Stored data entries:
============================================================

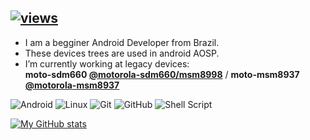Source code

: ## [![views](https://komarev.com/ghpvc/?username=Vhmit&color=0FCF0F)](https://github.com/antonkomarev/github-profile-views-counter)

- I am a begginer Android Developer from Brazil.
- These devices trees are used in android AOSP.
- I’m currently working at legacy devices:
  <br>
   **moto-sdm660 [@motorola-sdm660/msm8998](https://github.com/motorola-sdm660-devs)** / **moto-msm8937 [@motorola-msm8937](https://github.com/motorola-msm8937-devs)**
  </br>

<img alt="Android" src="https://img.shields.io/badge/Android-3DDC84?style=for-the-badge&logo=android&logoColor=white" /> <img alt="Linux" src="https://img.shields.io/badge/Linux-FCC624?style=for-the-badge&logo=linux&logoColor=black"> <img alt="Git" src="https://img.shields.io/badge/git-%23F05033.svg?style=for-the-badge&logo=git&logoColor=white"/> <img alt="GitHub" src="https://img.shields.io/badge/github-%23121011.svg?style=for-the-badge&logo=github&logoColor=white"/> <img alt="Shell Script" src="https://img.shields.io/badge/shell_script-%23121011.svg?style=for-the-badge&logo=gnu-bash&logoColor=white"/>

[![My GitHub stats](https://github-readme-stats.vercel.app/api?username=Vhmit&show_icons=true&theme=github_dark&hide_border=true)](https://github.com/Vhmit)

============================================================

## [Your goal]
Show each line in the entries that holds the string "username".

## [Exercise response]
: ## [![views](https://komarev.com/ghpvc/?username=Vhmit&color=0FCF0F)](https://github.com/antonkomarev/github-profile-views-counter)
[![My GitHub stats](https://github-readme-stats.vercel.app/api?username=Vhmit&show_icons=true&theme=github_dark&hide_border=true)](https://github.com/Vhmit)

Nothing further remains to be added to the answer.